Aggiungerà in seguito Barry, riferendosi alla missione del 4 aprile: “In realtà noi non avevamo il minimo sospetto che il campo di prigionia si trovasse proprio lì. Fu solo nel 1979, dopo la pubblicazione del rapporto Holocaust Revisited, che io e i miei colleghi del 60° Squadrone capimmo di avere contribuito, senza saperlo, all’individuazione del campo di Auschwitz”. Infatti nel ’79 due analisti della CIA, Dino Brugioni e Robert Poirier, recuperano le pellicole fotografiche sviluppate nel 1944 nelle strutture del “Foggia Airfield Complex” (pellicole nel frattempo versate negli archivi di Washington della Defense Intelligence Agency), ristampano le foto e le analizzano con tecnologie che nel ’44 non erano disponibili; pubblicano uno studio che provoca molte polemiche sulla mancata decisione degli alleati di bombardare almeno la ferrovia utilizzata dai tedeschi per portare i prigionieri nel lager.

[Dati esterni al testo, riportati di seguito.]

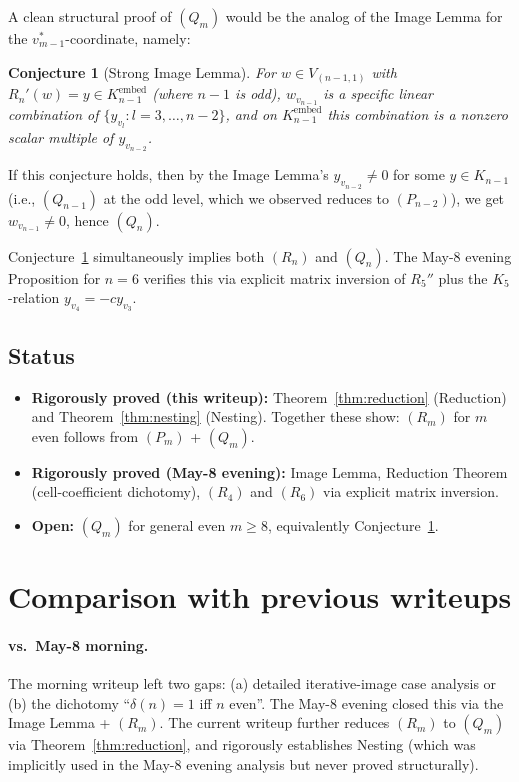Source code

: \documentclass[11pt]{article}
\newtheorem{conjecture}[theorem]{Conjecture}
\theoremstyle{definition}
\begin{document}
A clean structural proof of $(Q_m)$ would be the analog of the
Image Lemma for the $v_{m-1}^*$-coordinate, namely:

\begin{conjecture}[Strong Image Lemma]\label{conj:strong-image}
For $w \in V_{(n-1,1)}$ with $R_n'(w) = y \in K_{n-1}^{\mathrm{embed}}$
(where $n-1$ is odd), $w_{v_{n-1}}$ is a specific linear
combination of $\{y_{v_l} : l = 3, \ldots, n-2\}$, and on
$K_{n-1}^{\mathrm{embed}}$ this combination is a nonzero scalar
multiple of $y_{v_{n-2}}$.
\end{conjecture}

If this conjecture holds, then by the Image Lemma's
$y_{v_{n-2}} \neq 0$ for some $y \in K_{n-1}$ (i.e., $(Q_{n-1})$ at
the odd level, which we observed reduces to $(P_{n-2})$), we get
$w_{v_{n-1}} \neq 0$, hence $(Q_n)$.

Conjecture~\ref{conj:strong-image} simultaneously implies both
$(R_n)$ and $(Q_n)$. The May-8 evening Proposition for $n=6$
verifies this via explicit matrix inversion of $R_5''$ plus the
$K_5$-relation $y_{v_4} = -c y_{v_3}$.

\subsection{Status}

\begin{itemize}[topsep=0.3em,itemsep=0.2em,leftmargin=2em]
\item \textbf{Rigorously proved (this writeup):}
  Theorem~\ref{thm:reduction} (Reduction) and Theorem~\ref{thm:nesting}
  (Nesting). Together these show: $(R_m)$ for $m$ even follows
  from $(P_m)$ + $(Q_m)$.
\item \textbf{Rigorously proved (May-8 evening):} Image Lemma,
  Reduction Theorem (cell-coefficient dichotomy), $(R_4)$ and $(R_6)$
  via explicit matrix inversion.
\item \textbf{Open:} $(Q_m)$ for general even $m \ge 8$, equivalently
  Conjecture~\ref{conj:strong-image}.
\end{itemize}

\section{Comparison with previous writeups}\label{sec:compare}

\paragraph{vs.\ May-8 morning.}
The morning writeup left two gaps: (a) detailed iterative-image
case analysis or (b) the dichotomy
``$\delta(n) = 1$ iff $n$ even''. The May-8 evening closed this via
the Image Lemma + $(R_m)$. The current writeup further reduces
$(R_m)$ to $(Q_m)$ via Theorem~\ref{thm:reduction}, and rigorously
establishes Nesting (which was implicitly used in the May-8 evening
analysis but never proved structurally).
\end{document}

Nello stesso anno, il presidente degli Stati Uniti d’America, Jimmy Carter, consegna a Wiesel in una cerimonia ufficiale i negativi originali delle foto scattate dai sudafricani di stanza nell’aeroporto di San Severo. E’ il 24 aprile del 1979 e Wiesel ricevendo il materiale, afferma: “L’evidenza è davanti a noi: il mondo sapeva e ha mantenuto il silenzio. I documenti che lei, signor Presidente, mi ha consegnato, testimoniano in tal senso”.
Una polemica ricordata poi nel 1999, anno in cui la decisione di non bombardare Auschwitz entra nel dibattito sui bombardamenti nel Kosovo. Nel 2000 il regista Stuart G. Erdheim realizza il documentario “They looked away” e sostiene la tesi secondo la quale già con le foto a disposizione nell’estate del 1944, gli alleati avrebbero potuto bombardare il complesso di Auschwitz e distruggere forni e camere a gas. E’ mancata, sostiene Erdheim, la volontà politica di fermare lo sterminio. Perché le foto, le foto delle missioni dei Mosquito del 60° Squadrone SAAF, contenevano informazioni utili per una azione mirata, secondo il regista e secondo gli esperti intervistati per il documentario.
Il mondo sapeva, quindi, e secondo molti gli angloamericani avrebbero potuto bombardare già dopo aver stampato quelle prime fotografie scattate per caso, il 4 aprile del 1944, era martedì, da Charles Barry e da Ian McIntyre, partiti da San Severo. McIntyre, morto negli anni ’60 a Città del Capo, non ha mai saputo che quel giorno nei cieli di Monowitz, forse anche a causa del non corretto funzionamento di una delle due macchine fotografiche del Mosquito, per primo ha avuto sotto i piedi uno dei peggiori incubi del genere umano.